One thing I have to add is that I would give the 'Number of comments' the weight '3'. The number of comments doesn't say much about the quality or importants of a post.
reply
I am wondering is there a way to control what (or which part) of content being indexed? Looks like drupal search.module always do a full text index on all content types? I'd like to see, e.g:1. Prevent indexing on certain content types.2. Index only node title or teaser, not full text
indexing Drupal
Hi If you are using Drupal 5.x or a newer version it has a built in robots.txt file which you can use to control what gets indexed by the search engines, its particularly good for avoiding duplicate content. Please not if you are running multiple sites you will need a separate robots.txt file for each site.
Thanks!
Thanks for this -- I had some notes from a presentation Rob gave that I promptly lost, and I think you covered a lot of what I was trying to remember... saved by the internet! ;-)
Live Search
I've given in to the temptation of doing some shameless advertising. Live Search integrates nicely with Drupal search should anyone want any kind of hip, Ajaxy live search on their site.
Nice Job
Great list, Kevin. I did some stuff with views_fastsearch module last night and was amazed. It saved me! I will definitely look through this later this afternoon. Good stuff here. I should pick-up that book.

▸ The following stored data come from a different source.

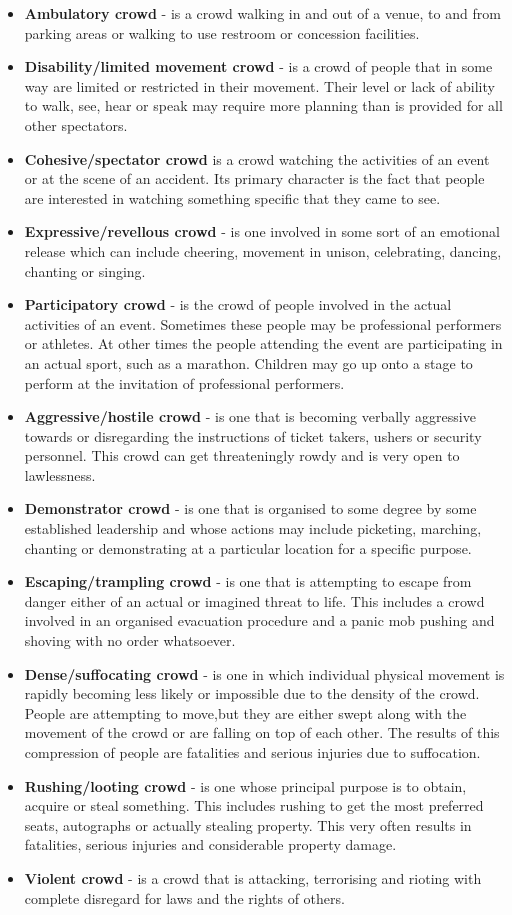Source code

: \begin{itemize}
\item \textbf{Ambulatory crowd} - is a crowd walking in and out of a venue, to and from parking areas or walking to use restroom or concession facilities.
\item \textbf{Disability/limited movement crowd} - is a crowd of people that in some way are limited or restricted in their movement. Their level or lack of ability to walk, see, hear or speak may require more planning than is provided for all other spectators.
\item \textbf{Cohesive/spectator crowd} is a crowd watching the activities of an event or at the scene of an accident. Its primary character is the fact that people are interested in watching something specific that they came to see.
\item \textbf{Expressive/revellous crowd} - is one involved in some sort of an emotional release which can include cheering, movement in unison, celebrating, dancing, chanting or singing.
\item \textbf{Participatory crowd} - is the crowd of people involved in the actual activities of an event. Sometimes these people may be professional performers or athletes. At other times the people attending the event are participating in an actual sport, such as a marathon. Children may go up onto a stage to perform at the invitation of professional performers.
\item \textbf{Aggressive/hostile crowd} - is one that is becoming verbally aggressive towards or disregarding the instructions of ticket takers, ushers or security personnel. This crowd can get threateningly rowdy and is very open to lawlessness.
\item \textbf{Demonstrator crowd} - is one that is organised to some degree by some established leadership and whose actions may include picketing, marching, chanting or demonstrating at a particular location for a specific purpose.
\item \textbf{Escaping/trampling crowd} - is one that is attempting to escape from danger either of an actual or imagined threat to life. This includes a crowd involved in an organised evacuation procedure and a panic mob pushing and shoving with no order whatsoever.
\item \textbf{Dense/suffocating crowd} - is one in which individual physical movement is rapidly becoming less likely or impossible due to the density of the crowd. People are attempting to move,but they are either swept along with the movement of the crowd or are falling on top of each other. The results of this compression of people are fatalities and serious injuries due to suffocation.
\item \textbf{Rushing/looting crowd} - is one whose principal purpose is to obtain, acquire or steal something. This includes rushing to get the most preferred seats, autographs or actually stealing property. This very often results in fatalities, serious injuries and considerable property damage.
\item \textbf{Violent crowd} - is a crowd that is attacking, terrorising and rioting with complete disregard for laws and the rights of others.
\end{itemize}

See you at the next meet-up.
Andrew
Nice list =)
One more that I hope you'll add in the future:
The new ApacheSolr search module is a great beginning to a wonderful relationship between Drupal and Solr. If you watch the video of my ApacheSolr FOSDEM presentation, you'll note that I repeatedly call for help. The goodies that Solr offers are worth it, now I just need the help of a bunch of smart Drupal developers to help whip it into shape and make it shine.
Here's a video about Acquia Search/Apache Solr in action
For anyone who's interested in how the Apache Solr module enhances searching by providing faceted searching, I've posted a Drupal search video on GotDrupal.com.